From their table at the foot of the stage, Katz and the other judges gaze up at the shorts. Officially, they are looking for three things: general appearance, symmetry, and muscularity. But what they actually appraise is how big the muscles are, how well proportioned and how cleanly each muscle group is defined, or “cut,” from the ones around it. Jubinville has the shorts make four quarter turns to the right, pausing between each to give the judges a shot of both sides and the back. Then he sends them off and brings them back one at a time for two- to three-minute individual posing routines under the spot.

It is in these routines that body contests are won and lost, and where the peculiar essence of the sport best manifests itself. Good posing is partly a technical matter of knowing how to exhibit your strong points and obscure any weak ones, but beyond that it is an ability like diving or hitting a baseball that depends on intuitive resources of timing and coordination. If it is done as Leon Brown does it during the couple of minutes he occupies the dais, with perfect dignity and finish, there is nothing ridiculous or even remotely embarrassing about it. Suddenly it is no longer a greased, nearly naked man you are watching, but a clean, hard geometry of circles and curves. Even Brown seems detached from what he is: looking down at his flexed biceps, his face shows no recognition of the flesh. He seems to be looking at just an arrangement of stresses.

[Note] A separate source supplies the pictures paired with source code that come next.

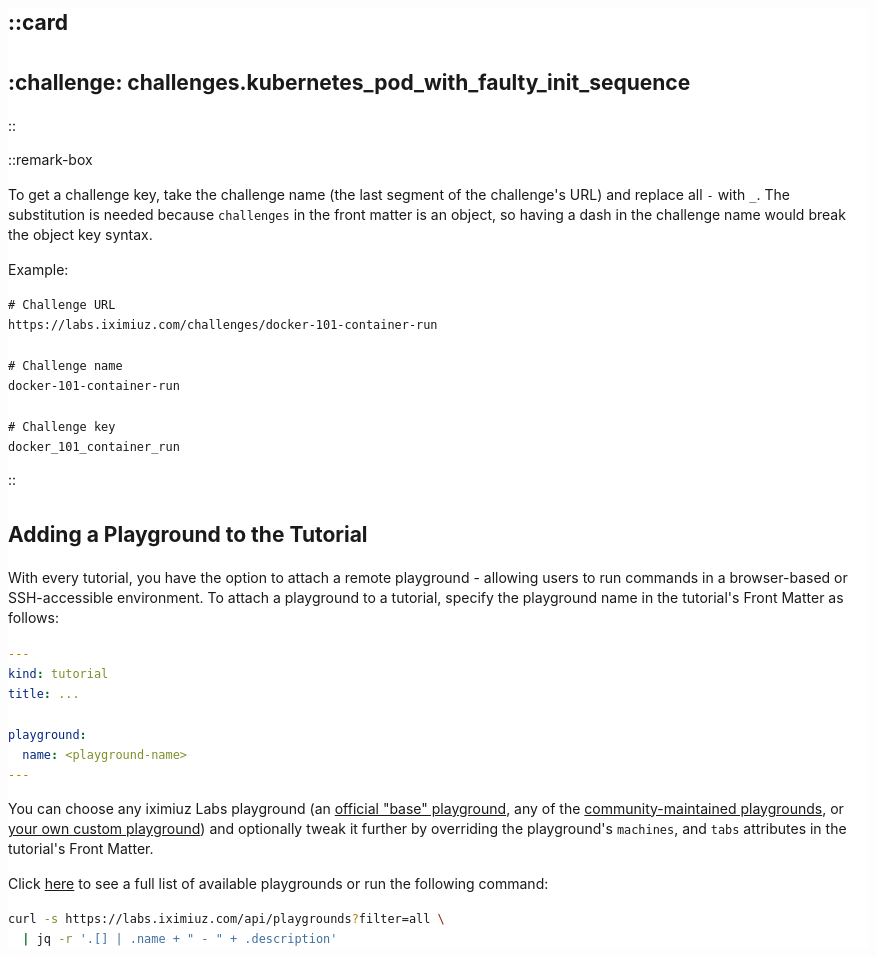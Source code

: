 ::card
---
:challenge: challenges.kubernetes_pod_with_faulty_init_sequence
---
::

::remark-box

To get a challenge key, take the challenge name (the last segment of the challenge's URL) and replace all `-` with `_`.
The substitution is needed because `challenges` in the front matter is an object,
so having a dash in the challenge name would break the object key syntax.

Example:

```
# Challenge URL
https://labs.iximiuz.com/challenges/docker-101-container-run

# Challenge name
docker-101-container-run

# Challenge key
docker_101_container_run
```
::


## Adding a Playground to the Tutorial

With every tutorial, you have the option to attach a remote playground -
allowing users to run commands in a browser-based or SSH-accessible environment.
To attach a playground to a tutorial, specify the playground name in the tutorial's Front Matter as follows:

```yaml
---
kind: tutorial
title: ...

playground:
  name: <playground-name>
---
```

You can choose any iximiuz Labs playground (an [official "base" playground](/playgrounds?filter=base), any of the [community-maintained playgrounds](/playgrounds?filter=community), or [your own custom playground](/playgrounds?filter=my-custom)) and optionally tweak it further by overriding the playground's `machines`, and `tabs` attributes in the tutorial's Front Matter.

Click [here](/playgrounds?filter=all) to see a full list of available playgrounds or run the following command:

```sh
curl -s https://labs.iximiuz.com/api/playgrounds?filter=all \
  | jq -r '.[] | .name + " - " + .description'
```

There is no competition for Brown in the mediums, a fact that disappoints the crowd. They cheer only perfunctorily. But three of the tails are huge, and as soon as the group comes out the crowd senses there may be a real contest for Mr. East Coast after all. Bob Klez, Errol Kattarow and Ray Delaney each sport a lot of bulk. Klez lingers on the dais, taking his time over mostly chest and stomach poses. He is bearded and has tattooed dragons on each calf that writhe whenever he flexes his legs. Kattarow, who probably has the best back in the contest, keeps it up in front of the judges. His positions are long-lined and dramatic, and whenever he does turn around he looks as if he is engaged in some kind of fierce prayer. It is Delaney who seems the greatest threat. He is massive. His skin is paler than anybody else’s, and he has not mixed iodine in his baby oil to darken it. His body looks like a gigantic piece of carved candle wax, and the classic, sculptural poses he puts it through are effective.

But sometime during his routine (or maybe later, in the pose-off he has with Klez for first in their class) it becomes clear that Delaney, even with his beer-keg chest and arms that look like they are slugged full of sausage, cannot do it. Nor Klez, nor Kattarow. That all the bulk on the East Coast is not going to do it today against Leon Brown’s fearful symmetry. For the two or three minutes while he was stretching out that back pose and turning that triceps in front of the judges, Brown had managed to do what body building is all about: to make a form of sport and a form of art merge momentarily in the sure exhibition of a body trained as far as the muscles will allow, pushed against the natural inertia of tissue into its final form. Before the first trophy is handed out the crowd is shouting, “Le-on, Le-on….”

He swept it. He won Mr. East Coast, his class, Most Muscular and Best Poser. With each new trophy Leon made a little bow, expressionless still, and threw the ravening crowd a new pose. They did not stop yelling for a long time, those 1,200 big people, and the carnival atmosphere that body contests always create took a long time to blow off.

A number of people even stayed in their chairs to wait for Brown, Klez, Delaney and the others to leave after they had showered. Eyes moving from left to right, they watched each of them strut out into the park in that odd, high-chested way. A lot of mouths were pursed, and it was easy to believe that some of those people might be wondering about the same urge that Karl Shapiro muses on in The Leg:

The body, what is it, Father, but a sign To love the force that grows us, to give back What in Thy palm is senselessness and mud?